Para os lados da Praia do Perequê, no Século XIX, as terras eram de
Valêncio Teixeira Leomil, dono de uma enorme fazenda, onde traficava
escravos. Infelizmente, os escravos considerados incapazes, doentes,
velhos ou sem serventia nos navios negreiros, antes de serem
desembarcados no Perequê, eram jogados ao mar nas imediações da Ilha da
Moela, em frente à praia do Tombo, com a promessa de que se chegassem à
praia vivos estariam livres. Diz uma lenda local que a razão para as
ondas serem fortes na Praia do Tombo é a revolta do mar por esse
tipo de acontecimento ter ocorrido e ninguém ser punido. Se bem que o Sr. Leomil teve que fugir do país para não ser condenado justamente por tráfico de escravos. A região, por ter apenas uma ligação com o centro da
cidade, e ainda com um trecho através das areias da praia, escapou da sanha dos especuladores imobiliários, que verticalizaram
absurdamente a orla das Praias de Pitangueiras e das Astúrias, entre as décadas de 1960 e 1980.

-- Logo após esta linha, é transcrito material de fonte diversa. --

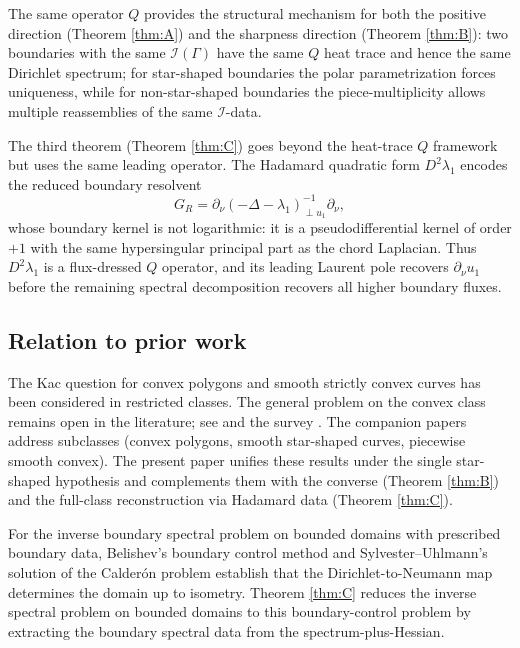 \documentclass[11pt,reqno]{amsart}
\theoremstyle{plain}
\theoremstyle{definition}
\theoremstyle{remark}
\newcommand{\Qop}{Q}
\newcommand{\Icalbb}{\mathcal{I}}
\begin{document}
The same operator $\Qop$ provides the structural mechanism for both the positive direction (Theorem \ref{thm:A}) and the sharpness direction (Theorem \ref{thm:B}): two boundaries with the same $\Icalbb(\Gamma)$ have the same $\Qop$ heat trace and hence the same Dirichlet spectrum; for star-shaped boundaries the polar parametrization forces uniqueness, while for non-star-shaped boundaries the piece-multiplicity allows multiple reassemblies of the same $\Icalbb$-data.

The third theorem (Theorem \ref{thm:C}) goes beyond the heat-trace $\Qop$ framework but uses the same leading operator. The Hadamard quadratic form $D^2\lambda_1$ encodes the reduced boundary resolvent
\[
G_R=\partial_\nu(-\Delta-\lambda_1)^{-1}_{\perp u_1}\partial_\nu,
\]
whose boundary kernel is not logarithmic: it is a pseudodifferential kernel of order $+1$ with the same hypersingular principal part as the chord Laplacian. Thus $D^2\lambda_1$ is a flux-dressed $\Qop$ operator, and its leading Laurent pole recovers $\partial_\nu u_1$ before the remaining spectral decomposition recovers all higher boundary fluxes.

\subsection{Relation to prior work}\label{ss:prior-work}

The Kac question for convex polygons and smooth strictly convex curves has been considered in restricted classes. The general problem on the convex class remains open in the literature; see \cite[\S 1]{LPP-mixed} and the survey \cite{GiraudThas}. The companion papers \cite{GulatiPolygons, GulatiSmooth, GulatiPiecewise} address subclasses (convex polygons, smooth star-shaped curves, piecewise smooth convex). The present paper unifies these results under the single star-shaped hypothesis and complements them with the converse (Theorem \ref{thm:B}) and the full-class reconstruction via Hadamard data (Theorem \ref{thm:C}).

For the inverse boundary spectral problem on bounded domains with prescribed boundary data, Belishev's boundary control method \cite{Belishev} and Sylvester--Uhlmann's solution of the Calderón problem \cite{SylvesterUhlmann} establish that the Dirichlet-to-Neumann map determines the domain up to isometry. Theorem \ref{thm:C} reduces the inverse spectral problem on bounded domains to this boundary-control problem by extracting the boundary spectral data from the spectrum-plus-Hessian.
\end{document}
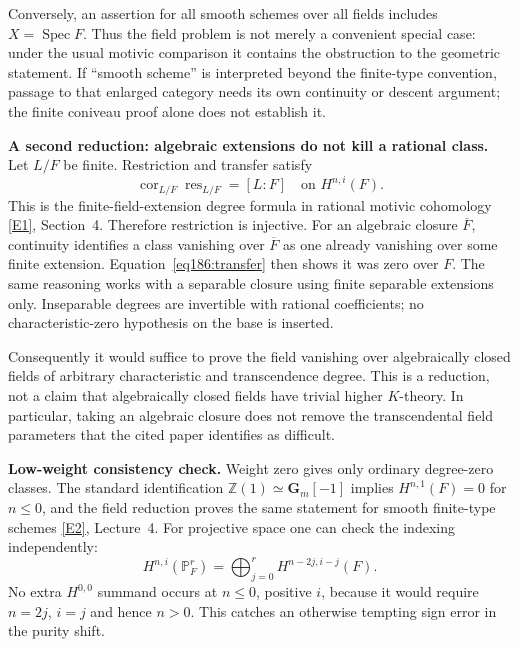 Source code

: \documentclass[11pt,a4paper]{article}
\newcommand{\Z}{\mathbb{Z}}
\newcommand{\PP}{\mathbb P}
\newcommand{\eref}[2]{\hyperlink{extra:#1:#2}{[E#2]}}
\numberwithin{equation}{section}
\begin{document}
Conversely, an assertion for all smooth schemes over all fields includes $X=\operatorname{Spec}F$. Thus the field problem is not merely a convenient special case: under the usual motivic comparison it contains the obstruction to the geometric statement. If ``smooth scheme'' is interpreted beyond the finite-type convention, passage to that enlarged category needs its own continuity or descent argument; the finite coniveau proof alone does not establish it.

\textbf{A second reduction: algebraic extensions do not kill a rational class.} Let $L/F$ be finite. Restriction and transfer satisfy
\begin{equation}\label{eq186:transfer}
 \operatorname{cor}_{L/F}\operatorname{res}_{L/F}=[L:F]
 \quad\text{on }H^{n,i}(F).
\end{equation}
This is the finite-field-extension degree formula in rational motivic cohomology \eref{186}{1}, Section~4. Therefore restriction is injective. For an algebraic closure $\overline F$, continuity identifies a class vanishing over $\overline F$ as one already vanishing over some finite extension. Equation~\eqref{eq186:transfer} then shows it was zero over $F$. The same reasoning works with a separable closure using finite separable extensions only. Inseparable degrees are invertible with rational coefficients; no characteristic-zero hypothesis on the base is inserted.

Consequently it would suffice to prove the field vanishing over algebraically closed fields of arbitrary characteristic and transcendence degree. This is a reduction, not a claim that algebraically closed fields have trivial higher $K$-theory. In particular, taking an algebraic closure does not remove the transcendental field parameters that the cited paper identifies as difficult.

\textbf{Low-weight consistency check.} Weight zero gives only ordinary degree-zero classes. The standard identification $\Z(1)\simeq\mathbf G_m[-1]$ implies $H^{n,1}(F)=0$ for $n\le0$, and the field reduction proves the same statement for smooth finite-type schemes \eref{186}{2}, Lecture~4. For projective space one can check the indexing independently:
\[
 H^{n,i}(\PP^r_F)=\bigoplus_{j=0}^{r}H^{n-2j,i-j}(F).
\]
No extra $H^{0,0}$ summand occurs at $n\le0$, positive $i$, because it would require $n=2j$, $i=j$ and hence $n>0$. This catches an otherwise tempting sign error in the purity shift.
\end{document}

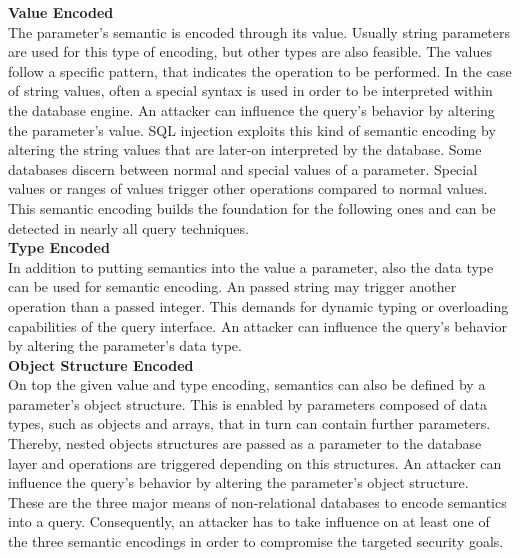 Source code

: \textbf{Value Encoded} \\
The parameter's semantic is encoded through its value. Usually string parameters are used for this type of encoding, but other types are also feasible. The values follow a specific pattern, that indicates the operation to be performed. In the case of string values, often a special syntax is used in order to be interpreted within the database engine. An attacker can influence the query's behavior by altering the parameter's value. SQL injection exploits this kind of semantic encoding by altering the string values that are later-on interpreted by the database. Some databases discern between normal and special values of a parameter. Special values or ranges of values trigger other operations compared to normal values. This semantic encoding builds the foundation for the following ones and can be detected in nearly all query techniques.\\

\textbf{Type Encoded} \\
In addition to putting semantics into the value a parameter, also the data type can be used for semantic encoding. An passed string may trigger another operation than a passed integer. This demands for dynamic typing or overloading capabilities of the query interface. An attacker can influence the query's behavior by altering the parameter's data type.\\

\textbf{Object Structure Encoded} \\
On top the given value and type encoding, semantics can also be defined by a parameter's object structure. This is enabled by parameters composed of data types, such as objects and arrays, that in turn can contain further parameters. Thereby, nested objects structures are passed as a parameter to the database layer and operations are triggered depending on this structures. An attacker can influence the query's behavior by altering the parameter's object structure.\\

These are the three major means of non-relational databases to encode semantics into a query. Consequently, an attacker has to take influence on at least one of the three semantic encodings in order to compromise the targeted security goals.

Felizmente, o Código de Posturas do Município foi um instrumento que
impediu que se formassem paredões de concreto na orla, dando à praia, um aspecto selvagem, pois não têm construções que bloqueiem a
paisagem. A Praia do Tombo está se preparando para ganhar uma
condecoração inédita em todo o Brasil: a Bandeira Azul, comenda
concedida pela Fundation for Enviromental Education (Fundação para
Educação Ambiental), Organização Não-Governamental sediada na
Dinamarca. O programa já contempla praias e marinas em 38 países e pela
primeira vez é desenvolvido no Brasil. A Praia do Tombo é a única do
Estado de São Paulo a disputar o título. Há no Bairro do Tombo a
presença de três corporações da Polícia Militar o 21º Batalhão da PM, o
3º Batalhão da Polícia Ambiental, e o Posto de Salvamento do Corpo de
Bombeiros e ainda o Forte dos Andradas (exército).